Efficient Access to Shared GPU Resources: Part 2
This is part 2 of a series of blogposts about GPU concurrency mechanisms. In part 1 we focused on pros and cons and use cases for the different technology solutions available on Kubernetes.
To extend cluster available resources, Kubernetes provides the device plugin framework. It allows specialized hardware to advertise itself to kubelet, without changing or customizing Kubernetes in any way. A high-level overview can be seen below:
However, configuring the nodes manually and managing them is hard. The administrator will have to deal with drivers, container runtimes, and a wide range of libraries. To simplify this task, NVIDIA provides a way to automate the management of NVIDIA resources and related software using the NVIDIA gpu-operator. This includes NVIDIA drivers, NVIDIA container runtime, Data Center GPU Manager (DCGM) for monitoring, etc. You can read more about this on NGC and GitHub.
Drivers Setup and Configuration
The gpu-operator provides a helm chart allowing basic installation and advanced setup of time-slicing and MIG. We will be doing this with hands-on practice, following each step along the way.
The operator tries to pull an existing container following format
<driver>-<name>-<version_id> to install the driver - this must exist in the remote registry. You can check if a tag exists for the specific driver version and distribution you use with:
$ skopeo list-tags -- docker://nvcr.io/nvidia/driver | grep 510.47.03 "510.47.03-centos7", "510.47.03-rhcos4.10", "510.47.03-rhcos4.9", "510.47.03-ubuntu18.04", "510.47.03-ubuntu20.04",
In our case we rely on FCOS which does not have an official image, but there is a fork available in this alternate repository. You can see other available NVIDIA driver version options by filtering the labels by the kernel version.

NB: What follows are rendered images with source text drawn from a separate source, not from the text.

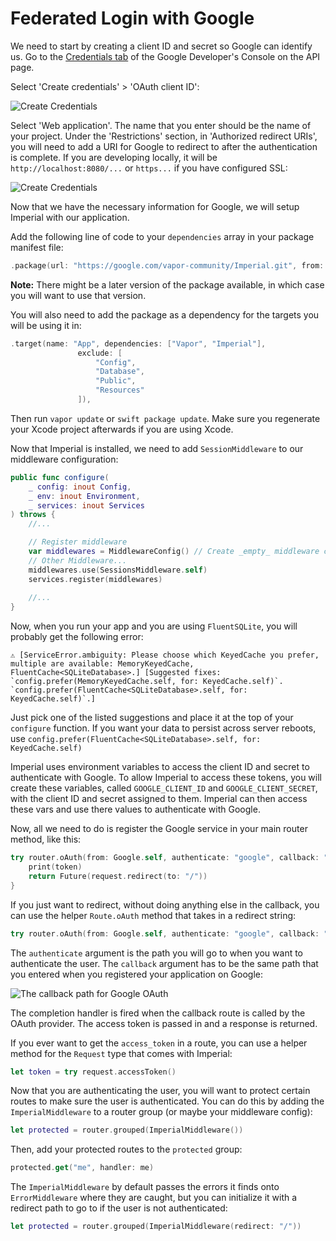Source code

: # Federated Login with Google

We need to start by creating a client ID and secret so Google can identify us. Go to the [Credentials tab][1] of the Google Developer's Console on the API page.

Select 'Create credentials' > 'OAuth client ID':

![Create Credentials](https://github.com/vapor-community/Imperial/blob/master/docs/Google/create-oauth-credentials.png?raw=true)

Select 'Web application'. The name that you enter should be the name of your project. Under the 'Restrictions' section, in 'Authorized redirect URIs', you will need to add a URI for Google to redirect to after the authentication is complete. If you are developing locally, it will be `http://localhost:8080/...` or `https...` if you have configured SSL:

![Create Credentials](https://github.com/vapor-community/Imperial/blob/master/docs/Google/configure-app-creds.png?raw=true)

Now that we have the necessary information for Google, we will setup Imperial with our application.

Add the following line of code to your `dependencies` array in your package manifest file:

```swift
.package(url: "https://google.com/vapor-community/Imperial.git", from: "0.5.3")
```

**Note:** There might be a later version of the package available, in which case you will want to use that version.

You will also need to add the package as a dependency for the targets you will be using it in:

```swift
.target(name: "App", dependencies: ["Vapor", "Imperial"],
               exclude: [
                   "Config",
                   "Database",
                   "Public",
                   "Resources"
               ]),
```

Then run `vapor update` or `swift package update`. Make sure you regenerate your Xcode project afterwards if you are using Xcode.

Now that Imperial is installed, we need to add `SessionMiddleware` to our middleware configuration:

```swift
public func configure(
    _ config: inout Config,
    _ env: inout Environment,
    _ services: inout Services
) throws {
    //...

    // Register middleware
    var middlewares = MiddlewareConfig() // Create _empty_ middleware config
	// Other Middleware...
    middlewares.use(SessionsMiddleware.self)
    services.register(middlewares)
    
	//...
}

```

Now, when you run your app and you are using `FluentSQLite`, you will probably get the following error:

```
⚠️ [ServiceError.ambiguity: Please choose which KeyedCache you prefer, multiple are available: MemoryKeyedCache, FluentCache<SQLiteDatabase>.] [Suggested fixes: `config.prefer(MemoryKeyedCache.self, for: KeyedCache.self)`. `config.prefer(FluentCache<SQLiteDatabase>.self, for: KeyedCache.self)`.]
```

Just pick one of the listed suggestions and place it at the top of your `configure` function. If you want your data to persist across server reboots, use `config.prefer(FluentCache<SQLiteDatabase>.self, for: KeyedCache.self)`

Imperial uses environment variables to access the client ID and secret to authenticate with Google. To allow Imperial to access these tokens, you will create these variables, called `GOOGLE_CLIENT_ID` and `GOOGLE_CLIENT_SECRET`, with the client ID and secret assigned to them. Imperial can then access these vars and use there values to authenticate with Google.

Now, all we need to do is register the Google service in your main router method, like this:

```swift
try router.oAuth(from: Google.self, authenticate: "google", callback: "http://localhost:8080/google-complete") { (request, token) in
    print(token)
    return Future(request.redirect(to: "/"))
}
```

If you just want to redirect, without doing anything else in the callback, you can use the helper `Route.oAuth` method that takes in a redirect string:

```swift
try router.oAuth(from: Google.self, authenticate: "google", callback: "http://localhost:8080/google-complete", redirect: "/")
```

The `authenticate` argument is the path you will go to when you want to authenticate the user. The `callback` argument has to be the same path that you entered when you registered your application on Google:

![The callback path for Google OAuth](https://github.com/vapor-community/Imperial/blob/master/docs/Google/callback-uri.png?raw=true)

The completion handler is fired when the callback route is called by the OAuth provider. The access token is passed in and a response is returned.

If you ever want to get the `access_token` in a route, you can use a helper method for the `Request` type that comes with Imperial:

```swift
let token = try request.accessToken()
```

Now that you are authenticating the user, you will want to protect certain routes to make sure the user is authenticated. You can do this by adding the `ImperialMiddleware` to a router group (or maybe your middleware config):

```swift
let protected = router.grouped(ImperialMiddleware())
```

Then, add your protected routes to the `protected` group:

```swift
protected.get("me", handler: me)
```

The `ImperialMiddleware` by default passes the errors it finds onto `ErrorMiddleware` where they are caught, but you can initialize it with a redirect path to go to if the user is not authenticated:

```swift
let protected = router.grouped(ImperialMiddleware(redirect: "/"))
```

[1]: https://console.developers.google.com/apis/credentials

Armed with our dependent container images, lets install the gpu-operator chart on our cluster. First, add and update the helm chart repo:
$ helm repo add nvidia https://nvidia.github.io/gpu-operator $ helm repo update nvidia
The gpu-operator appends to the driver image tag
-fedora<VERSION_ID>, so we need to mirror the image into our registry. Do this:
$ skopeo copy docker://docker.io/fifofonix/driver:510.47.03-fedora35-5.16.13-200.fc35.x86_64 \ docker://yourregistry/yourproject/driver:510.47.03-fedora35-5.16.13-200.fc35.x86_64-fedora35 --dest-username <user> --dest-password <password>
Let’s update the gpu-operator values.yaml configuration to meet our expected configuration options:
$ cat values.yaml operator: defaultRuntime: containerd mig: strategy: mixed driver: repository: yourregistry/yourproject image: driver version: "510.47.03-fedora35-5.16.13-200.fc35.x86_64" imagePullPolicy: Always migManager: config: name: nvidia-mig-config devicePlugin: config: name: nvidia-time-slicing-config
$ helm upgrade -i gpu-operator nvidia/gpu-operator --version v22.9.1 --values values.yaml --namespace kube-system
To complete the installation, additional files that we will be using will also need to be added. We will explain in the next chapters what these are, but for now download the nvidia-time-slicing-config and nvidia-mig-config manifests and add them to your cluster:
$ kubectl apply -f nvidia-time-slicing-config.yaml $ kubectl apply -f nvidia-mig-config.yaml
The gpu-operator components should now be installed:
$ kubectl get po -n kube-system NAME READY STATUS RESTARTS AGE nvidia-container-toolkit-daemonset-cb7sj 1/1 Running 0 3d16h nvidia-cuda-validator-hkpw7 0/1 Completed 0 3d16h nvidia-dcgm-exporter-vxtx8 1/1 Running 0 3d16h nvidia-device-plugin-daemonset-7cqvs 2/2 Running 0 2d18h nvidia-device-plugin-validator-ndk54 0/1 Completed 0 3d16h nvidia-driver-daemonset-plzrb 1/1 Running 0 3d16h nvidia-hack-force-mig-config-46wrf 1/1 Running 0 3d16h  nvidia-mig-manager-4szxx 1/1 Running 0 3d16h nvidia-operator-validator-d66nb 1/1 Running 0 3d16h
Time slicing setup on Kubernetes
In the previous post we introduced time slicing and its particularities. The gpu-operator brings a default configuration for the slicing profiles. Below we give an example to add custom profiles allowing GPUs to be shared between 4 or 10 pods. This is done by specifying that the resource of type
nvidia.com/gpu is split into 4 or 10 replicas and can be shared among 4 or 10 pods:
apiVersion: v1 kind: ConfigMap metadata: name: nvidia-time-slicing-config namespace: kube-system data: slice-4: |- version: v1 sharing: timeSlicing: renameByDefault: true failRequestsGreaterThanOne: true resources: - name: nvidia.com/gpu replicas: 4 slice-10: |- version: v1 sharing: timeSlicing: renameByDefault: true failRequestsGreaterThanOne: true resources: - name: nvidia.com/gpu replicas: 10
The configuration in the previous section already included the reference to this configmap.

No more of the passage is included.